There's a confusing issue with "the default resolution of a conflict" and "the default action in a state". These two defaults have nothing to do with one another -- the first is a decision made by yacc/bison when it builds the parser, and the second is a decision by the parser at runtime. So when you have a state in the output file like:

state 46

9 word: DATE .
17 time_stamp: statement DATE . TIME

TIME  shift, and go to state 48

TIME      [reduce using rule 9 (word)]
$default  reduce using rule 9 (word)

This is telling you that bison has determined that the possible actions from this state are to either shift to state 48 or reduce rule 9. The shift action is only possible if the lookahead token is TIME, while the reduce action is possible for many lookahead tokens including time. So in the interest of minimizing table size, rather than enumerating all the possible next tokens for the reduce action, it just says $default -- meaning the parser will do the reduce action as long as no previous action matches the lookahead token. The $default action will always be the last action in the state.

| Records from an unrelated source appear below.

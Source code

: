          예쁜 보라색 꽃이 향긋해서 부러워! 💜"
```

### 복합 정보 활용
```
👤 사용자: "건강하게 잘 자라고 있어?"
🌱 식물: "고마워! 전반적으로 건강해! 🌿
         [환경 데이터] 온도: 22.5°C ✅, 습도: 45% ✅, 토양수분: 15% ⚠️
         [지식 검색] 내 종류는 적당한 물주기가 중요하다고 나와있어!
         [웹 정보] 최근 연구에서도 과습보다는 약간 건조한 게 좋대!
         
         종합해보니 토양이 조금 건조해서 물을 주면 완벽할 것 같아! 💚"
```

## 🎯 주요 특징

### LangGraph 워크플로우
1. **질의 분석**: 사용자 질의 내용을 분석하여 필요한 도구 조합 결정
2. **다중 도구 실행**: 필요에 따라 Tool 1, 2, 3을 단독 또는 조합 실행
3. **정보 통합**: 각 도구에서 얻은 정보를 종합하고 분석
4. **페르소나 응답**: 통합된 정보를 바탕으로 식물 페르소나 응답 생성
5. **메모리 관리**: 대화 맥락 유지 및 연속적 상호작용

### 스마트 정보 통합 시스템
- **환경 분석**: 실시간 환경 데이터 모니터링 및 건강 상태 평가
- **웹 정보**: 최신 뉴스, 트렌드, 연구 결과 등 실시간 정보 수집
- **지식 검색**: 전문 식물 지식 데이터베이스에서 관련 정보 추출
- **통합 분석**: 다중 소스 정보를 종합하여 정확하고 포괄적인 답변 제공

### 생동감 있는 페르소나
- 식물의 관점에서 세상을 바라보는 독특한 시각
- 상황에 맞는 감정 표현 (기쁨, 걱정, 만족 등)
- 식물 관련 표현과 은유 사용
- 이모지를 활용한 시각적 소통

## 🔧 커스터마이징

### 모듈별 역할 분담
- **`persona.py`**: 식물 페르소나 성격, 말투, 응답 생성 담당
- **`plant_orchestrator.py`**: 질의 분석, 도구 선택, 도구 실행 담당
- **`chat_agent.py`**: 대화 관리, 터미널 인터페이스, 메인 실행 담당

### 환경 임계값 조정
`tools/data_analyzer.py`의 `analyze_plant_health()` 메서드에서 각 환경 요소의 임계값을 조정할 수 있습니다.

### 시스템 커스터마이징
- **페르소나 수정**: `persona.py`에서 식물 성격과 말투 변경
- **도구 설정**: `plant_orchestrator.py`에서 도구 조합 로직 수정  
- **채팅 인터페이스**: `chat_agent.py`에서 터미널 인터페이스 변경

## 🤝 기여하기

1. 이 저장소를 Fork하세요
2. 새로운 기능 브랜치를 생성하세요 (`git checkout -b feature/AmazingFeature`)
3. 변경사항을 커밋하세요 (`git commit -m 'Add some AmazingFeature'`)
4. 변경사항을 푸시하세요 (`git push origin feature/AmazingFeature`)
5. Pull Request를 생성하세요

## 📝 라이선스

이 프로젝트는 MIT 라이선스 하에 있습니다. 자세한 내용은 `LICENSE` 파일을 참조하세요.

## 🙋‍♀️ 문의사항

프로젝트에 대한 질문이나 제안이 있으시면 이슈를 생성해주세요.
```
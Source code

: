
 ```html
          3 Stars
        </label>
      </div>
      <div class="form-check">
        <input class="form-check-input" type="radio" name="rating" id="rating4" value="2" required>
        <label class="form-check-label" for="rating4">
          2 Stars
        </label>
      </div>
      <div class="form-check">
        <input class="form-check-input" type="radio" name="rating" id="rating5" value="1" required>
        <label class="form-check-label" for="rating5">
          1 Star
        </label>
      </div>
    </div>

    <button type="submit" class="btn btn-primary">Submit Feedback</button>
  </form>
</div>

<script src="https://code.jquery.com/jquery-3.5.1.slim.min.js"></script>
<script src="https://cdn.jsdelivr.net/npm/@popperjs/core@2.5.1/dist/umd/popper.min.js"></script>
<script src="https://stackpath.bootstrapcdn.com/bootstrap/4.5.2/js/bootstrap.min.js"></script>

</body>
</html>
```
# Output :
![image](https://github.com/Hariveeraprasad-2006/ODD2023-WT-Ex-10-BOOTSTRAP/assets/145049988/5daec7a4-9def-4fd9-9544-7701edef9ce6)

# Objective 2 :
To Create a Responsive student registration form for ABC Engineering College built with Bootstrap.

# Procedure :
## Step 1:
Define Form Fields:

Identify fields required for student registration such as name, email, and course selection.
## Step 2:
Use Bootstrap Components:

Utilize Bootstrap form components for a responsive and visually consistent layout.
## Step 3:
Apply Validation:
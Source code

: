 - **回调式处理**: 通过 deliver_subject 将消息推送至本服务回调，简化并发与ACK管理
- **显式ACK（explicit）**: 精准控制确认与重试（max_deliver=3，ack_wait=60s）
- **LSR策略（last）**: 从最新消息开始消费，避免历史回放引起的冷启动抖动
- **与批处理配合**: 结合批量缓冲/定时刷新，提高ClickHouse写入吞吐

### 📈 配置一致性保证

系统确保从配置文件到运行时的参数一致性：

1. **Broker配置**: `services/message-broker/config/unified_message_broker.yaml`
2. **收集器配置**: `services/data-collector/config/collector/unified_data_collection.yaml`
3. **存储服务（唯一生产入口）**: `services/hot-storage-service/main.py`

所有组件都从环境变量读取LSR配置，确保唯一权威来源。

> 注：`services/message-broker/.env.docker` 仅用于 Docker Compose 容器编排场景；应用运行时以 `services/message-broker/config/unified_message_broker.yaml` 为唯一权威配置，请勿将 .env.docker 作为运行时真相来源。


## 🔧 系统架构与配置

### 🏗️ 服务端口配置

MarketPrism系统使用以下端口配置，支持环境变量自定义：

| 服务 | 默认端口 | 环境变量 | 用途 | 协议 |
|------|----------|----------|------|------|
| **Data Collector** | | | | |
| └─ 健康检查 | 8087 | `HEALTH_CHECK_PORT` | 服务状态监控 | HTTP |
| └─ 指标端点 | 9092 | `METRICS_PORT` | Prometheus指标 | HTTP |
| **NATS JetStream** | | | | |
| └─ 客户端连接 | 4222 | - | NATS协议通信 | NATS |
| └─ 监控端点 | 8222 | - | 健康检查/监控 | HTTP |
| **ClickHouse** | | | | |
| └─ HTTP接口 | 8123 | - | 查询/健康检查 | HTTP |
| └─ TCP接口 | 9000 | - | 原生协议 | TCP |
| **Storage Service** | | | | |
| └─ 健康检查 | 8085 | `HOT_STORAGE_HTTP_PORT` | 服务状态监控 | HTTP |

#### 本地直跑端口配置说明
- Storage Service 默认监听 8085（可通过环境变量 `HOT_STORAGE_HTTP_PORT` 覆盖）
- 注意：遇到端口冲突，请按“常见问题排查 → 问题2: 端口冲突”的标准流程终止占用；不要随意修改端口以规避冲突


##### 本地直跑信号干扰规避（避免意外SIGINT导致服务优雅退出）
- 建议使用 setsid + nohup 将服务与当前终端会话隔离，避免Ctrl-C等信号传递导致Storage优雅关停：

So the parser's code in this state will run down the list of actions until it finds one that matches the lookahead token and does that action. The TIME [reduce... action is only included to make it clear that there was a conflict in this state and that bison resolved it by disallowing the action reduce when the lookahead is TIME. So the actual action table constructed for this state will have just a single action (shift on token TIME) followed by a default action (reduce on any token).

Note that it does this despite the fact that not all tokens are legal after a word, it still does the reduction on any token. That's because even if the next token is something illegal, since the reduction doesn't read it from the input (it's still the lookahead), a later state (after potentially multiple default reductions) will see (and report) the error.